1. Whether the request is coming from “foreign securities authorities” as defined in Section 3(a) (50) of the Securities Exchange Act of 1934.

2. The requesting authority has agreed to provide reciprocal assistance in securities matters to the Commission.

3. The requesting authority provides the appropriate assurances of confidentiality.

4. The compliance with the request would (not) prejudice the public interest of the United States.

In my view, the NDC request to the SEC will not meet most of the conditions listed above. Firstly, NDC is an opposition party and not a security authority, so it will miss out the first consideration and for that reason, it will also miss out the second. In addition, NDC is already discussing the whole issue in public so it does not seem that it will satisfy SEC with the confidentiality requirement.

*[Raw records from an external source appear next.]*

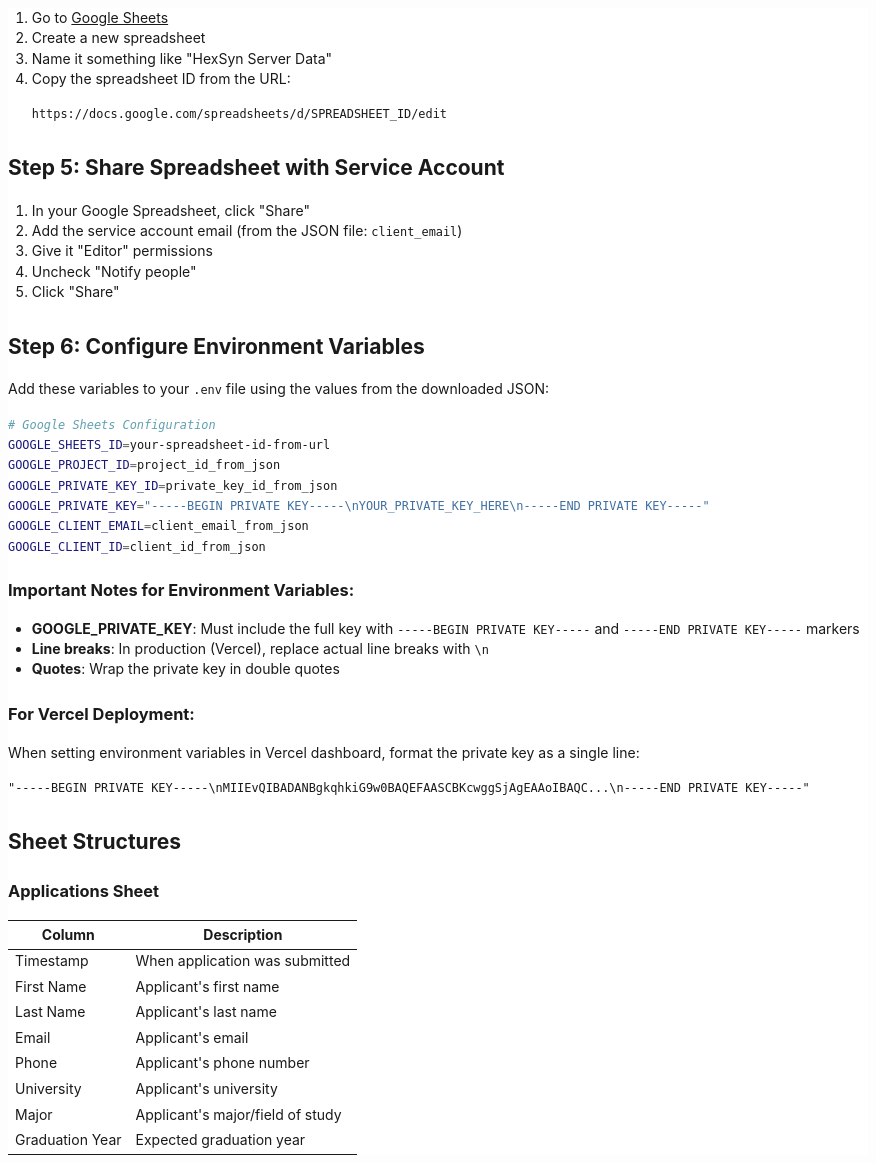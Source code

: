 1. Go to [Google Sheets](https://sheets.google.com)
2. Create a new spreadsheet
3. Name it something like "HexSyn Server Data"
4. Copy the spreadsheet ID from the URL:
   ```
   https://docs.google.com/spreadsheets/d/SPREADSHEET_ID/edit
   ```

## Step 5: Share Spreadsheet with Service Account

1. In your Google Spreadsheet, click "Share"
2. Add the service account email (from the JSON file: `client_email`)
3. Give it "Editor" permissions
4. Uncheck "Notify people" 
5. Click "Share"

## Step 6: Configure Environment Variables

Add these variables to your `.env` file using the values from the downloaded JSON:

```bash
# Google Sheets Configuration
GOOGLE_SHEETS_ID=your-spreadsheet-id-from-url
GOOGLE_PROJECT_ID=project_id_from_json
GOOGLE_PRIVATE_KEY_ID=private_key_id_from_json
GOOGLE_PRIVATE_KEY="-----BEGIN PRIVATE KEY-----\nYOUR_PRIVATE_KEY_HERE\n-----END PRIVATE KEY-----"
GOOGLE_CLIENT_EMAIL=client_email_from_json
GOOGLE_CLIENT_ID=client_id_from_json
```

### Important Notes for Environment Variables:

- **GOOGLE_PRIVATE_KEY**: Must include the full key with `-----BEGIN PRIVATE KEY-----` and `-----END PRIVATE KEY-----` markers
- **Line breaks**: In production (Vercel), replace actual line breaks with `\n`
- **Quotes**: Wrap the private key in double quotes

### For Vercel Deployment:

When setting environment variables in Vercel dashboard, format the private key as a single line:
```
"-----BEGIN PRIVATE KEY-----\nMIIEvQIBADANBgkqhkiG9w0BAQEFAASCBKcwggSjAgEAAoIBAQC...\n-----END PRIVATE KEY-----"
```

## Sheet Structures

### Applications Sheet
| Column | Description |
|--------|-------------|
| Timestamp | When application was submitted |
| First Name | Applicant's first name |
| Last Name | Applicant's last name |
| Email | Applicant's email |
| Phone | Applicant's phone number |
| University | Applicant's university |
| Major | Applicant's major/field of study |
| Graduation Year | Expected graduation year |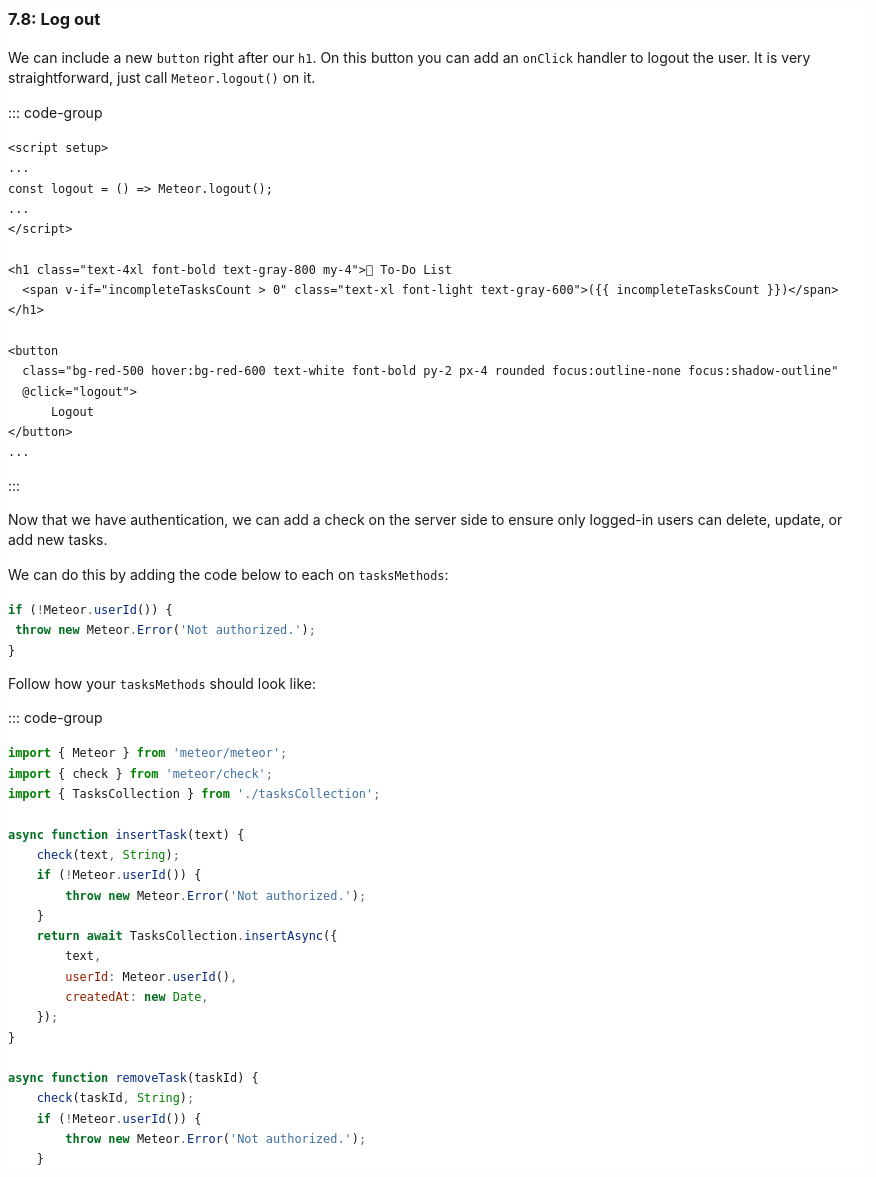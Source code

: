 ### 7.8: Log out


We can include a new `button` right after our `h1`. On this button you can add an `onClick` handler to logout the user. It is very straightforward, just call `Meteor.logout()` on it.


::: code-group
```vue [imports/ui/App.vue]
<script setup>
...
const logout = () => Meteor.logout();
...
</script>

<h1 class="text-4xl font-bold text-gray-800 my-4">🚀 To-Do List
  <span v-if="incompleteTasksCount > 0" class="text-xl font-light text-gray-600">({{ incompleteTasksCount }})</span>
</h1>

<button
  class="bg-red-500 hover:bg-red-600 text-white font-bold py-2 px-4 rounded focus:outline-none focus:shadow-outline"
  @click="logout">
      Logout
</button>
...
```
:::

Now that we have authentication, we can add a check on the server side to ensure only logged-in users can delete, update, or add new tasks.

We can do this by adding the code below to each on `tasksMethods`:


```javascript
if (!Meteor.userId()) {
 throw new Meteor.Error('Not authorized.');
}
```


Follow how your `tasksMethods` should look like:


::: code-group
```javascript [/imports/api/tasksMethods.js]
import { Meteor } from 'meteor/meteor';
import { check } from 'meteor/check';
import { TasksCollection } from './tasksCollection';

async function insertTask(text) {
    check(text, String);
    if (!Meteor.userId()) {
        throw new Meteor.Error('Not authorized.');
    }
    return await TasksCollection.insertAsync({
        text,
        userId: Meteor.userId(),
        createdAt: new Date,
    });
}

async function removeTask(taskId) {
    check(taskId, String);
    if (!Meteor.userId()) {
        throw new Meteor.Error('Not authorized.');
    }
```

Lastly, it appears the last consideration will be missed too because the SEC will also consider the impact of the assistance on the US relationship with the Ghana government. It is strange that NDC is taking the fact that their application to the SEC has been given to a case officer to mean that they will have a good outcome.

In organisations like this, every application is assigned to someone to assess the merits or otherwise of it and receipt of the application is also acknowledged. So it seems the US SEC has done nothing more than that and will eventually subject it to “NFA” (No Further Action) decision.

On the basis of the above discussion, it is clear that NDC is wasting its time and just disgracing the country and driving away potential investors.

Certainly, we want a vibrant opposition as an alternative to the Government but that does not mean that they have to achieve that by any means including those detrimental to the country.